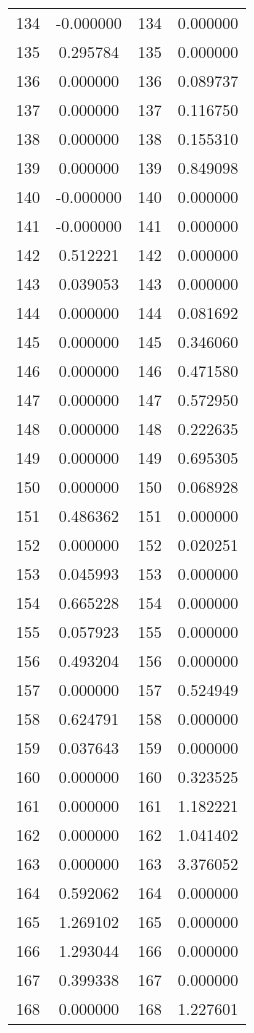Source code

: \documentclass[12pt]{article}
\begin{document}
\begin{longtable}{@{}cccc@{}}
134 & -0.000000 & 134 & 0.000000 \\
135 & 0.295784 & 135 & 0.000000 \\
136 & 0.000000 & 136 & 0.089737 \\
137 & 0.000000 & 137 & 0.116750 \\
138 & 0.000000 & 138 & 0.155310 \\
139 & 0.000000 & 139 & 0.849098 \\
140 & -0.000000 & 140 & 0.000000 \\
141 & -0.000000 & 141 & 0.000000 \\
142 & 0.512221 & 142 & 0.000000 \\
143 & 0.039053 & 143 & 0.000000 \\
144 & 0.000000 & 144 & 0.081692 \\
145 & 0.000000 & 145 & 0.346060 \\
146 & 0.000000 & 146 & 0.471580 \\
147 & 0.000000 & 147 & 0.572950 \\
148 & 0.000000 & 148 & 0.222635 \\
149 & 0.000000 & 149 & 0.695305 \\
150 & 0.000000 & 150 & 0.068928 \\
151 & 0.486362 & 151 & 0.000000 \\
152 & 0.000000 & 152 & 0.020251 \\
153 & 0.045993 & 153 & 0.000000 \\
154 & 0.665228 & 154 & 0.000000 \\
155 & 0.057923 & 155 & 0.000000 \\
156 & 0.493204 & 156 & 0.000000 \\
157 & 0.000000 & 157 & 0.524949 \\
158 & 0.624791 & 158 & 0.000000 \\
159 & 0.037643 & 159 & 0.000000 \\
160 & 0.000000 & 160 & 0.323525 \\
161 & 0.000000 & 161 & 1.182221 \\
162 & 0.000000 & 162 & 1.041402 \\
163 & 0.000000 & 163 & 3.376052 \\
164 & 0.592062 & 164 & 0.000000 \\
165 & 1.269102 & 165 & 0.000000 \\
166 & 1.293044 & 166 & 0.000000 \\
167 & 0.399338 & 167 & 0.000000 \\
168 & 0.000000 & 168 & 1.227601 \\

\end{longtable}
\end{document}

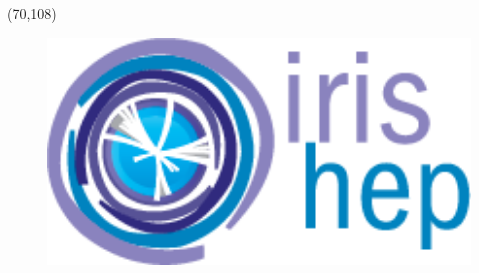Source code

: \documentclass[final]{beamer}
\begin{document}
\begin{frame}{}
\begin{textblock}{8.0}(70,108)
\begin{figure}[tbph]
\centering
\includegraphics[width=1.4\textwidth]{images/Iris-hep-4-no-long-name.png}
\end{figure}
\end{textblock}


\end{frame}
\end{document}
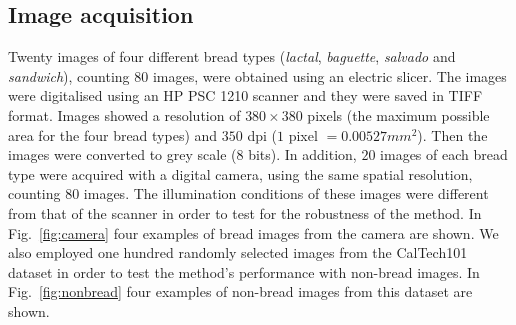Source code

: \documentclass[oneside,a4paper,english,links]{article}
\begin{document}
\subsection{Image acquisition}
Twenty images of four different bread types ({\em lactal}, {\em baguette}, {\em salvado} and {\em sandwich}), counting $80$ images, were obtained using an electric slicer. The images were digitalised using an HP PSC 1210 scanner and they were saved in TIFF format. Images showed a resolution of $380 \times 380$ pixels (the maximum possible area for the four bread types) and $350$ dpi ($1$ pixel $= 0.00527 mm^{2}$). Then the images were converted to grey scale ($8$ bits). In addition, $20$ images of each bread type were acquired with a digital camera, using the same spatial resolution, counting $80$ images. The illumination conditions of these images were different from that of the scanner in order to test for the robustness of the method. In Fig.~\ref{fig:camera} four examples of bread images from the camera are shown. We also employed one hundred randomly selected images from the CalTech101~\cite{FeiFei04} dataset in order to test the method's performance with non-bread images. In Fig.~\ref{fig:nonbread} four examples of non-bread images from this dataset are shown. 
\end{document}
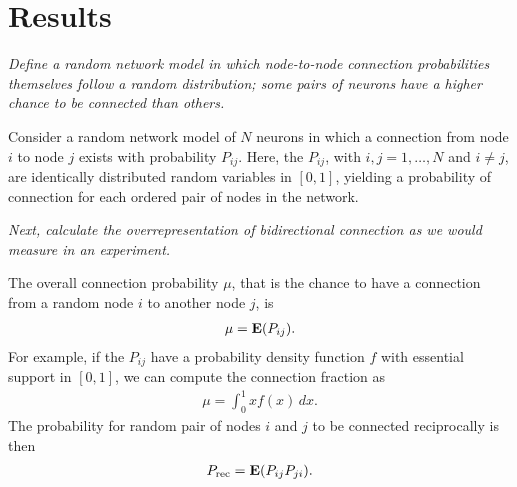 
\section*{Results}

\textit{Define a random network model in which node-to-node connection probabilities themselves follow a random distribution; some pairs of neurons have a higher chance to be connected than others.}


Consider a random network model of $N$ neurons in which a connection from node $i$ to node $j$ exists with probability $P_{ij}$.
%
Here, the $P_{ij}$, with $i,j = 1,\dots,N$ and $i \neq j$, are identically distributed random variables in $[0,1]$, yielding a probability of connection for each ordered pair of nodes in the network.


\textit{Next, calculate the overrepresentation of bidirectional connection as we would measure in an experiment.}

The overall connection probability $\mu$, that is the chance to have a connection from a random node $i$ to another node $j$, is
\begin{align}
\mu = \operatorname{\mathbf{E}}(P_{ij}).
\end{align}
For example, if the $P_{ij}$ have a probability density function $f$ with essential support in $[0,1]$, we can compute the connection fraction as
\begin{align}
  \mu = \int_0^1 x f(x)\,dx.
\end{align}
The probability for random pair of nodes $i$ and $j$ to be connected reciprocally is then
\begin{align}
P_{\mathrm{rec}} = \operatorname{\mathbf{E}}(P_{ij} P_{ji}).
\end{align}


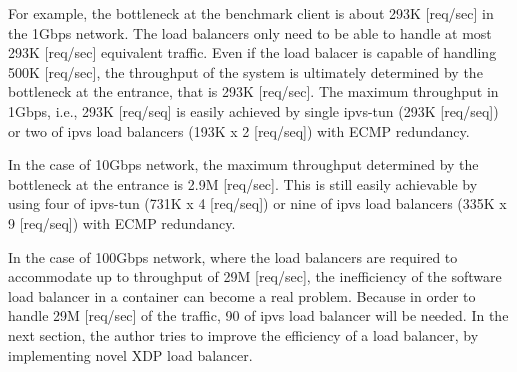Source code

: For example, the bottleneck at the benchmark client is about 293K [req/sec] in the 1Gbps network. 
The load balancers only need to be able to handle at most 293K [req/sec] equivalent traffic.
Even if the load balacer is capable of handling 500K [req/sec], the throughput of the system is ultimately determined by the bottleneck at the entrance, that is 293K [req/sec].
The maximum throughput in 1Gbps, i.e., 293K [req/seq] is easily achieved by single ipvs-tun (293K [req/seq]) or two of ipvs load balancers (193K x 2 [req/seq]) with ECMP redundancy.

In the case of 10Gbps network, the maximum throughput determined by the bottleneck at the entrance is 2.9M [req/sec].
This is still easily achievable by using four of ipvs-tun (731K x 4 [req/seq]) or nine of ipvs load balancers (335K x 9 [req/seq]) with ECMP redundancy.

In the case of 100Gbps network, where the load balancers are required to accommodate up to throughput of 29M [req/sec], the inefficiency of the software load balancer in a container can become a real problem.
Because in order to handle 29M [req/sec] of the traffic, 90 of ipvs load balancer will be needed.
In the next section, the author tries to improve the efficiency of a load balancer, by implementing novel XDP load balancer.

........

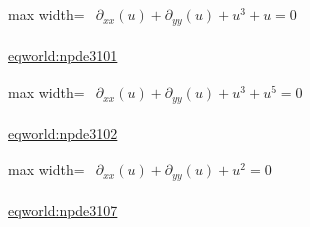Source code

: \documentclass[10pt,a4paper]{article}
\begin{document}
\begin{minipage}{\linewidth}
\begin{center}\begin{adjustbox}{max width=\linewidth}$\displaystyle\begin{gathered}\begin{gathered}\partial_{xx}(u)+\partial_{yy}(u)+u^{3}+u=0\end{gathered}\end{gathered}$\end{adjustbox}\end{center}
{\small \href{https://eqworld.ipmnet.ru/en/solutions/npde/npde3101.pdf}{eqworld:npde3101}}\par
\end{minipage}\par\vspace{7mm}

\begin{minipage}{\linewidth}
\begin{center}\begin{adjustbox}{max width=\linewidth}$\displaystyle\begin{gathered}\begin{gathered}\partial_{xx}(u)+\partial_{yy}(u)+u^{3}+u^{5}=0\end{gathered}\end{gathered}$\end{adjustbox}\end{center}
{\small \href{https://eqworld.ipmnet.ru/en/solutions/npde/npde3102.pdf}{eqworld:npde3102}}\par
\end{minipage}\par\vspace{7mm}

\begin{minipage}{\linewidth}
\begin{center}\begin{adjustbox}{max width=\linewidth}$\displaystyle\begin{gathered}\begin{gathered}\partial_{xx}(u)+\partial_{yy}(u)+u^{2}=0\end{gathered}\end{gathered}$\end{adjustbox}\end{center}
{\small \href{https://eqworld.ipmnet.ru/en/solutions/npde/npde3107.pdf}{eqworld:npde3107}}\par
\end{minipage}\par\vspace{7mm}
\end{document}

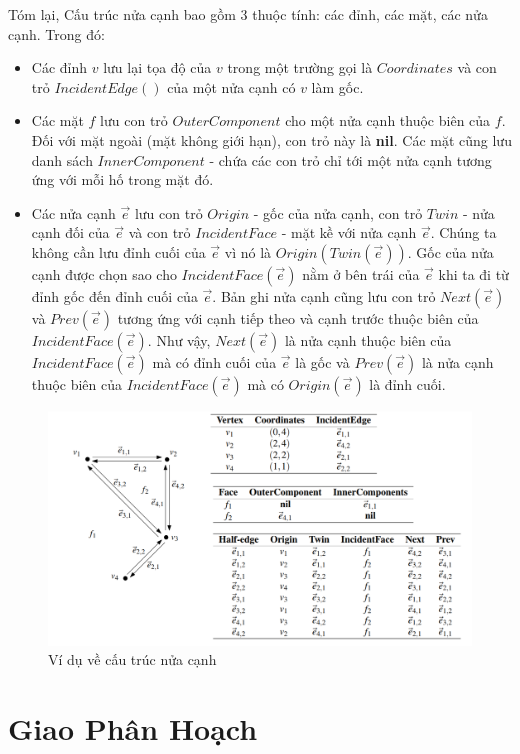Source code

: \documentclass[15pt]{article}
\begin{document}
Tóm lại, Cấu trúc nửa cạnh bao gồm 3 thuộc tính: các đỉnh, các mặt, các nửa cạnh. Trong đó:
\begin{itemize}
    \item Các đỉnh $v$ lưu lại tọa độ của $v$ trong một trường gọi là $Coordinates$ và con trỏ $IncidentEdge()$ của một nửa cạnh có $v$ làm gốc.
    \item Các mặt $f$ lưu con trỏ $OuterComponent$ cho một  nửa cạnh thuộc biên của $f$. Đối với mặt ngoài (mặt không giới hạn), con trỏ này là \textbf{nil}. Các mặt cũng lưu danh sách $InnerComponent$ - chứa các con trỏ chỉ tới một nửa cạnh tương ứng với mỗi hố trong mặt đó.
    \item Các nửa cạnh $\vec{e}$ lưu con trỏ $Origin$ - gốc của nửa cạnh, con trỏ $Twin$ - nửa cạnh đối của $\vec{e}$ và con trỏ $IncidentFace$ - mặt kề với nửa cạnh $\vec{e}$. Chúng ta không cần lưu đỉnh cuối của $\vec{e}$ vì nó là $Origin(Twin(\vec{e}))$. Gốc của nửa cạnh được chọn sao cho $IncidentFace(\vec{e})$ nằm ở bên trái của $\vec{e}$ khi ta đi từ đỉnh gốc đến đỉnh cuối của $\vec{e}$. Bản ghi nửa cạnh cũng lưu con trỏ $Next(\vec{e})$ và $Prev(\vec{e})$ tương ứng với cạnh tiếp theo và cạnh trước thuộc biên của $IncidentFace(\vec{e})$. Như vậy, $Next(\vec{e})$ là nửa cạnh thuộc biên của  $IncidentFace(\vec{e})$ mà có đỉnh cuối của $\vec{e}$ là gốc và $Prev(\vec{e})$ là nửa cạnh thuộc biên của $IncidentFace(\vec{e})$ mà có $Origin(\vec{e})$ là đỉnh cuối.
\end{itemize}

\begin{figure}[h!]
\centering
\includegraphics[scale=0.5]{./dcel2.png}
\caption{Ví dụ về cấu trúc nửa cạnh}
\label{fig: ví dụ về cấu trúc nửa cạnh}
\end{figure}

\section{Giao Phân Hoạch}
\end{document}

........

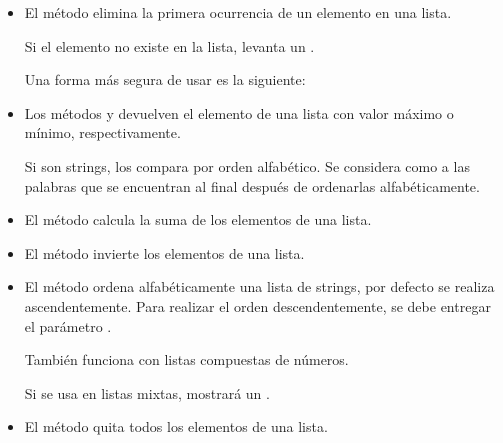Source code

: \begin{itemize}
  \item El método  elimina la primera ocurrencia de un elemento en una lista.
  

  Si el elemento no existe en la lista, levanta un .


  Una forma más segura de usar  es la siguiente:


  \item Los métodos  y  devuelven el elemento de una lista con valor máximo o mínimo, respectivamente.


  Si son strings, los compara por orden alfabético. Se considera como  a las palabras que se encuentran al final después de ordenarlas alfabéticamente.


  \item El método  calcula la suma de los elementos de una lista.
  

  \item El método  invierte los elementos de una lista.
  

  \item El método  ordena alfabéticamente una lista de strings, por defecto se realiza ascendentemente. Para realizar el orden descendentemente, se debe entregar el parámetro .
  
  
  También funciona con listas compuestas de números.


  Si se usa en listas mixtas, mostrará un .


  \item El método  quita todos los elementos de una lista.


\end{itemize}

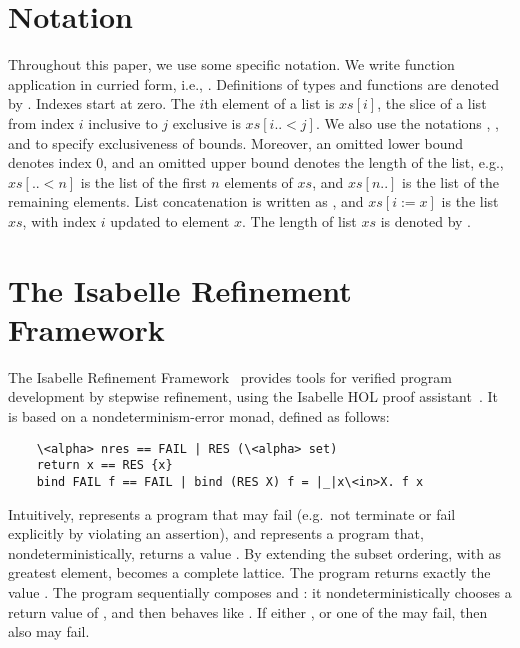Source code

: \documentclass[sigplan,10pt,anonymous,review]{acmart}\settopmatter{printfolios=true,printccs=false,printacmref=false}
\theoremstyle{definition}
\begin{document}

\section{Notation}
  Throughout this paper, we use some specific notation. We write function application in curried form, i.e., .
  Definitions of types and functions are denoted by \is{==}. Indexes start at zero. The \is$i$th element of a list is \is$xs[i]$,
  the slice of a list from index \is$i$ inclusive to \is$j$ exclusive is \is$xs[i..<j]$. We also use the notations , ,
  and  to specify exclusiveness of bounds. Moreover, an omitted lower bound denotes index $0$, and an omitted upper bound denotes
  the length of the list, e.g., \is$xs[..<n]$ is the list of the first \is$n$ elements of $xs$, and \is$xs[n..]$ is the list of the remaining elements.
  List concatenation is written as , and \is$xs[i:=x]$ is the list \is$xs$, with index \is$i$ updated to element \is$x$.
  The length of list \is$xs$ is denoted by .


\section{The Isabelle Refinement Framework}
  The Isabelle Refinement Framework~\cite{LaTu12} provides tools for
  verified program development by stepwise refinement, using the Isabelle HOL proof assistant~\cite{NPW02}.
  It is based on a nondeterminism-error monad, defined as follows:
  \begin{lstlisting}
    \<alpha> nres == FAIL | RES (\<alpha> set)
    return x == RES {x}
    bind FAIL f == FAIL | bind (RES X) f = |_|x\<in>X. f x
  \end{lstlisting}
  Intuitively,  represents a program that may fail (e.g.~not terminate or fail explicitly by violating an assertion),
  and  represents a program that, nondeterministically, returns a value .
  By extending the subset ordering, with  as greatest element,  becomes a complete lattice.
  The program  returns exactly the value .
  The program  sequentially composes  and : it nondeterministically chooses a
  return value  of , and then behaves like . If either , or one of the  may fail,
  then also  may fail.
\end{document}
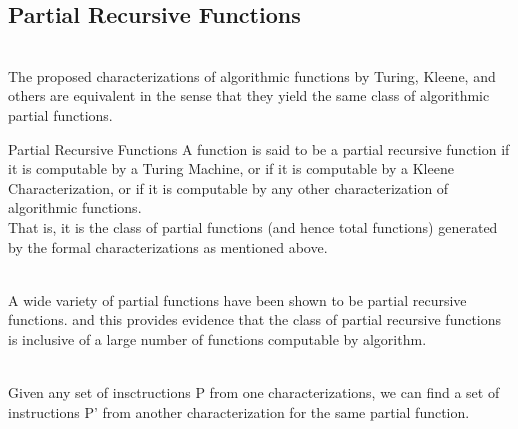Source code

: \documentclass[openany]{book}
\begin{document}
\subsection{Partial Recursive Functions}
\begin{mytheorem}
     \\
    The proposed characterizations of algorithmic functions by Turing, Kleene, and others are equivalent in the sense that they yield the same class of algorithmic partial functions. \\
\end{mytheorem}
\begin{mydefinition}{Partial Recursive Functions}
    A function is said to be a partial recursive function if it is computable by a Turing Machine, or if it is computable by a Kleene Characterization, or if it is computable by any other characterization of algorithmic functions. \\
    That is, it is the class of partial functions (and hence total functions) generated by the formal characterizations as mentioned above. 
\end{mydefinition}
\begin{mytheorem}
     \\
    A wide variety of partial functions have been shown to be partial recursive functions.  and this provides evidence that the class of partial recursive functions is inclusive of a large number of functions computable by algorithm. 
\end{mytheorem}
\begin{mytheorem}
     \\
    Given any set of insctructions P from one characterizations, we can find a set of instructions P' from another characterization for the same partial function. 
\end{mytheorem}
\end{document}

........

TASK STATEMENT
Which lines in the records contain the word "itemize"? Copy each one.

OUTPUT
\begin{itemize}
\end{itemize}
: \begin{itemize}
\end{itemize}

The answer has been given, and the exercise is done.